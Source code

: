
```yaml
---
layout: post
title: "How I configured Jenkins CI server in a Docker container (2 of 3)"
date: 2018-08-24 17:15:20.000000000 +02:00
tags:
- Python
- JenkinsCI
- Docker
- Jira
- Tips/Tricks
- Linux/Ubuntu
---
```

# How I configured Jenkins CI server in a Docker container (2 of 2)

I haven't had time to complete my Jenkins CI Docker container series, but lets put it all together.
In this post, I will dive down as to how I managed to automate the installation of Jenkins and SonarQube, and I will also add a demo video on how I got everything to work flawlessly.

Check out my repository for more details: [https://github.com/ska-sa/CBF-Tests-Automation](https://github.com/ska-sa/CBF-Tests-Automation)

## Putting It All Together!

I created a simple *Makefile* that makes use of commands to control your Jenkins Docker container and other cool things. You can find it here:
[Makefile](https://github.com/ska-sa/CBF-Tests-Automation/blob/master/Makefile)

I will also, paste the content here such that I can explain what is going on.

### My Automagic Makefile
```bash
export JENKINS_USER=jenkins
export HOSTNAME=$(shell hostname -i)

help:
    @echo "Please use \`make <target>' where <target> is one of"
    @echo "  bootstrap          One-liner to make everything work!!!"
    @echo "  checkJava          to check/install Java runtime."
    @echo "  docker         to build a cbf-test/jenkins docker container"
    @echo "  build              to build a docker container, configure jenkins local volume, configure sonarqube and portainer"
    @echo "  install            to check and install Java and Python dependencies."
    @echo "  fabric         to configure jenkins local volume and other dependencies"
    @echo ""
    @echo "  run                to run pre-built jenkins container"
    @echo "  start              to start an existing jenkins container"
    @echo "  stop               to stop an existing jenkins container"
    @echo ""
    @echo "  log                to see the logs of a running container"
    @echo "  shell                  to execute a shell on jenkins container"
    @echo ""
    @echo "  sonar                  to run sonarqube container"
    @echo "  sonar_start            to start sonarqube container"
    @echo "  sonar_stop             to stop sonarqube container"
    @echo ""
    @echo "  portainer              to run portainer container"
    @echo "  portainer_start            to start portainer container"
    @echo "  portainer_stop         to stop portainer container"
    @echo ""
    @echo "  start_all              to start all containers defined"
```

--

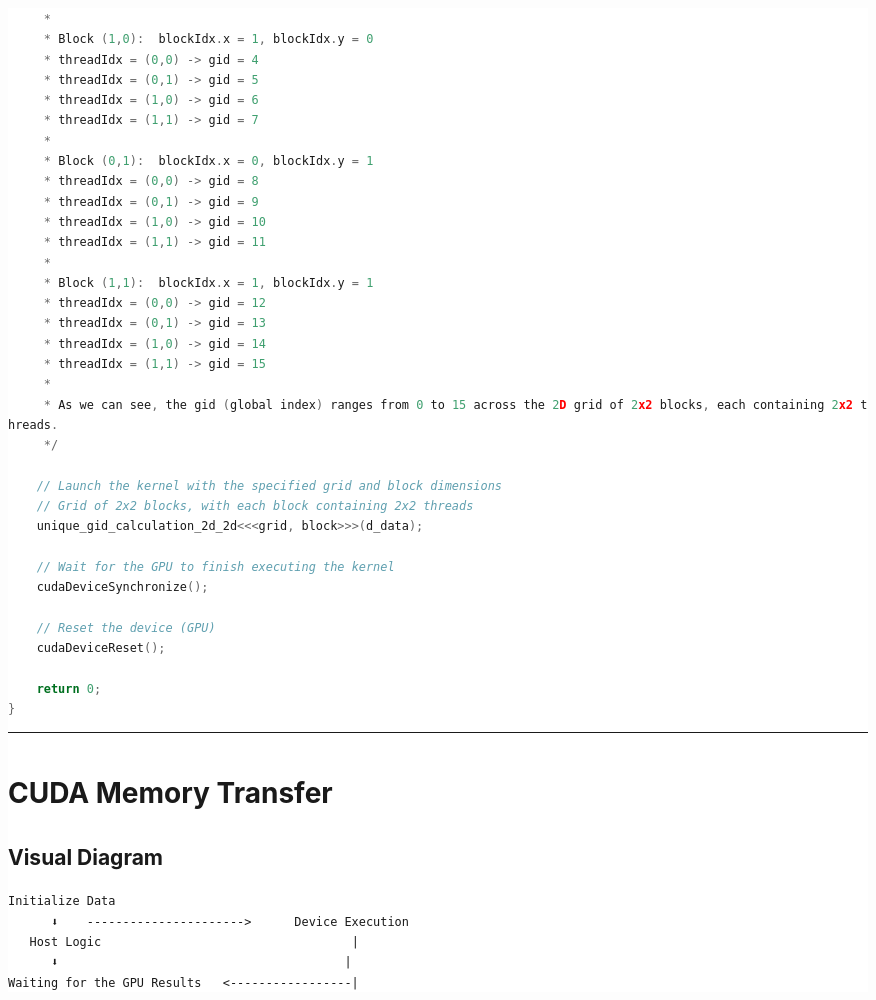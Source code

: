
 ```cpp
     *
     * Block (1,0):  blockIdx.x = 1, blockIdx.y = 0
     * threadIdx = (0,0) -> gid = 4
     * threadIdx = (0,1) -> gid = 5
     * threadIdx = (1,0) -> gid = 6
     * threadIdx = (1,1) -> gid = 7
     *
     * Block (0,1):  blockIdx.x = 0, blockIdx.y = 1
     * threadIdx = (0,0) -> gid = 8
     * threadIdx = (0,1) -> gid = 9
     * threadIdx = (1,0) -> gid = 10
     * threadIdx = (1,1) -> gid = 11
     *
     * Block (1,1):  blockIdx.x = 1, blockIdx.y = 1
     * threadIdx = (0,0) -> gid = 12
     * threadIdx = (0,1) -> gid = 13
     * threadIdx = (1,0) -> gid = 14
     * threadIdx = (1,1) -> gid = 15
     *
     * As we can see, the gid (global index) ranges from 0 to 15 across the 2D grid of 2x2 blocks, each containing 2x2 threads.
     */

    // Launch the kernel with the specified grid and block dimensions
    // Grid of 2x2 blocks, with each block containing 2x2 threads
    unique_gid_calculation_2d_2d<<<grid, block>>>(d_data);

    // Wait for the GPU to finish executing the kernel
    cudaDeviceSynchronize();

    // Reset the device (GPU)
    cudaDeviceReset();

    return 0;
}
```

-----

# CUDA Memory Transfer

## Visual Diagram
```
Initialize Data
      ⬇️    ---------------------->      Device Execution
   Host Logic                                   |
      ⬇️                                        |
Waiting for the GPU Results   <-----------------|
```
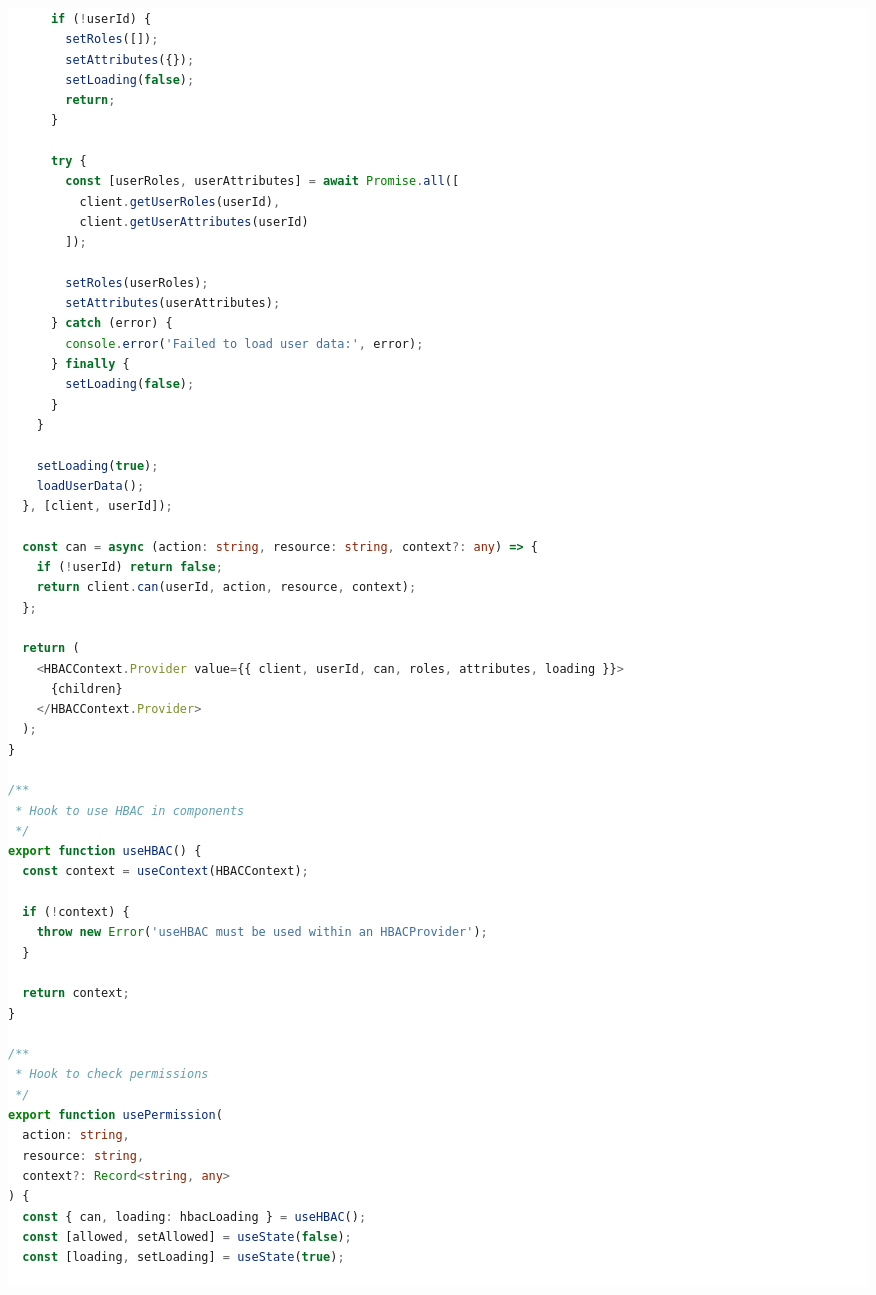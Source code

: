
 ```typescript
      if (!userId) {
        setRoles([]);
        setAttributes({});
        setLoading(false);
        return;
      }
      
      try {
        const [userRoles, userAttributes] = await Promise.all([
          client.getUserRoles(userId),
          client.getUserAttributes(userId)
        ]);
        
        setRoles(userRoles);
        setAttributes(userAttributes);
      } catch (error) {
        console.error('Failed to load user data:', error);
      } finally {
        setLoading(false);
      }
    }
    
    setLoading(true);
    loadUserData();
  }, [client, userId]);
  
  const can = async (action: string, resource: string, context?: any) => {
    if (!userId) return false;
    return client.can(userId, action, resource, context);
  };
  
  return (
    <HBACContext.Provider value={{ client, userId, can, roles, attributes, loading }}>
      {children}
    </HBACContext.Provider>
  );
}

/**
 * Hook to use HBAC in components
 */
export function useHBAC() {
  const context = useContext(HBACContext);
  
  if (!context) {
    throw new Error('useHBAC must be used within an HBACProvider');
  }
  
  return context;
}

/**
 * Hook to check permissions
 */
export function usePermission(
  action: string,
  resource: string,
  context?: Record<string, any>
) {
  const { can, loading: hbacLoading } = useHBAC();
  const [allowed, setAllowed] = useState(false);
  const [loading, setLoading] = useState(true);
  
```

--

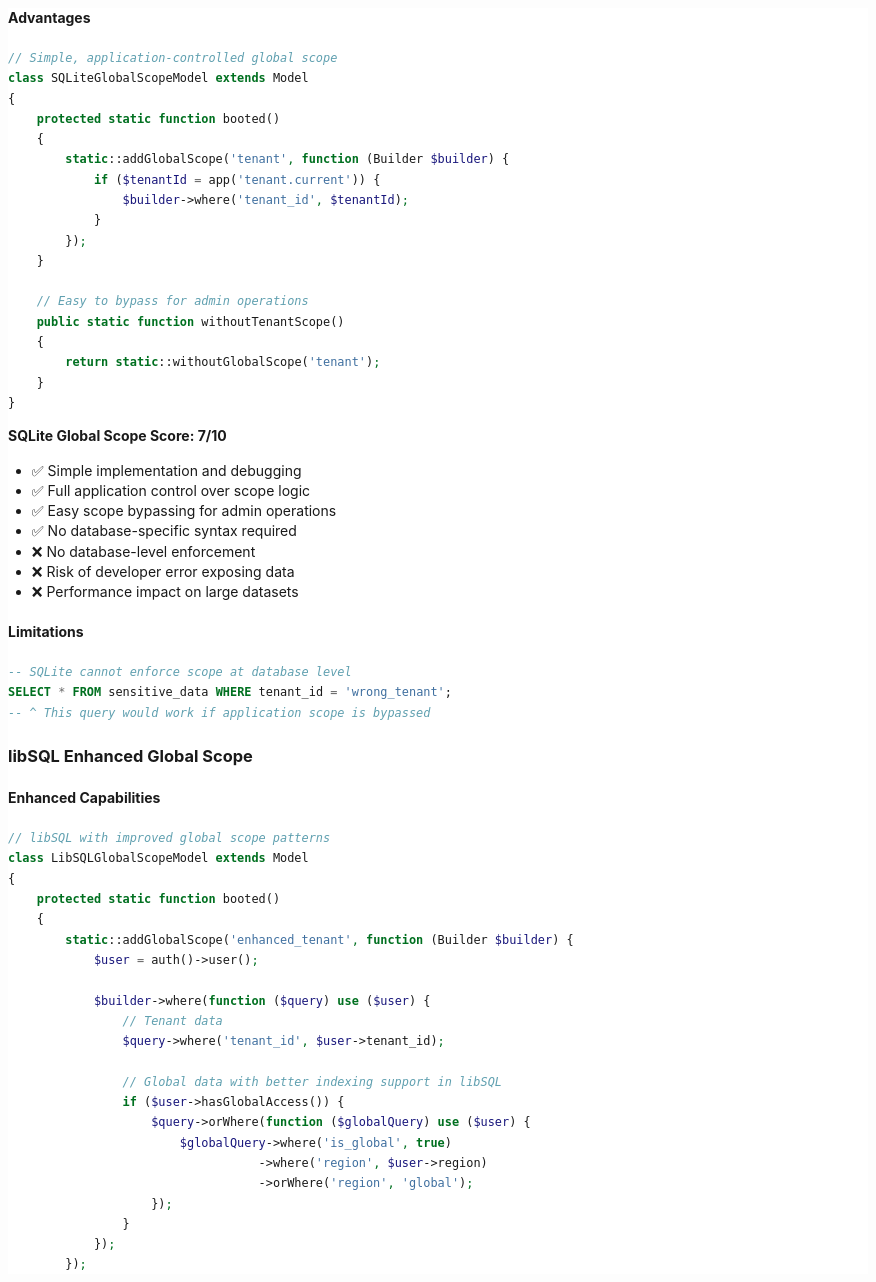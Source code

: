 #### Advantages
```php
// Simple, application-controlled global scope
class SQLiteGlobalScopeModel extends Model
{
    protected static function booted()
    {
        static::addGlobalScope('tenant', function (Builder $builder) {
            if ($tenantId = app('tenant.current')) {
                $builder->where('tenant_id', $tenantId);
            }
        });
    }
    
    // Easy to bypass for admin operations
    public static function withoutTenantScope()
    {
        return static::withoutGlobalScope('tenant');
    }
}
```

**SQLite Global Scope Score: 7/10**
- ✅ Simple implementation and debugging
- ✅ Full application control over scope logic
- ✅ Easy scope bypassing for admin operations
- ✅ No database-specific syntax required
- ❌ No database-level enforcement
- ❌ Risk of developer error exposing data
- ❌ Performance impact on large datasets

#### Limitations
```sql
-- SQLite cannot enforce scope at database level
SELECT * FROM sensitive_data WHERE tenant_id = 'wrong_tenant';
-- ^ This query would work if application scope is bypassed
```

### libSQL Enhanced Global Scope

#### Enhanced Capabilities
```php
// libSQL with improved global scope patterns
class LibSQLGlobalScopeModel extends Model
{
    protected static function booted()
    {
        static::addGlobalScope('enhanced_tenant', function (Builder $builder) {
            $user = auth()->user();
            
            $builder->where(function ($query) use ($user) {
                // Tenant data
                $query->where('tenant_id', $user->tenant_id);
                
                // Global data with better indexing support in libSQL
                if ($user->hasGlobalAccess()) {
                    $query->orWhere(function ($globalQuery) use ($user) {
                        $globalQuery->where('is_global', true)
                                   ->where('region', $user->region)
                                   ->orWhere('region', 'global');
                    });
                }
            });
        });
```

- _Exercise description_: Report every line from the material above that mentions the word "each".

- _Your solution_:
     * As we can see, the gid (global index) ranges from 0 to 15 across the 2D grid of 2x2 blocks, each containing 2x2 threads.
    // Grid of 2x2 blocks, with each block containing 2x2 threads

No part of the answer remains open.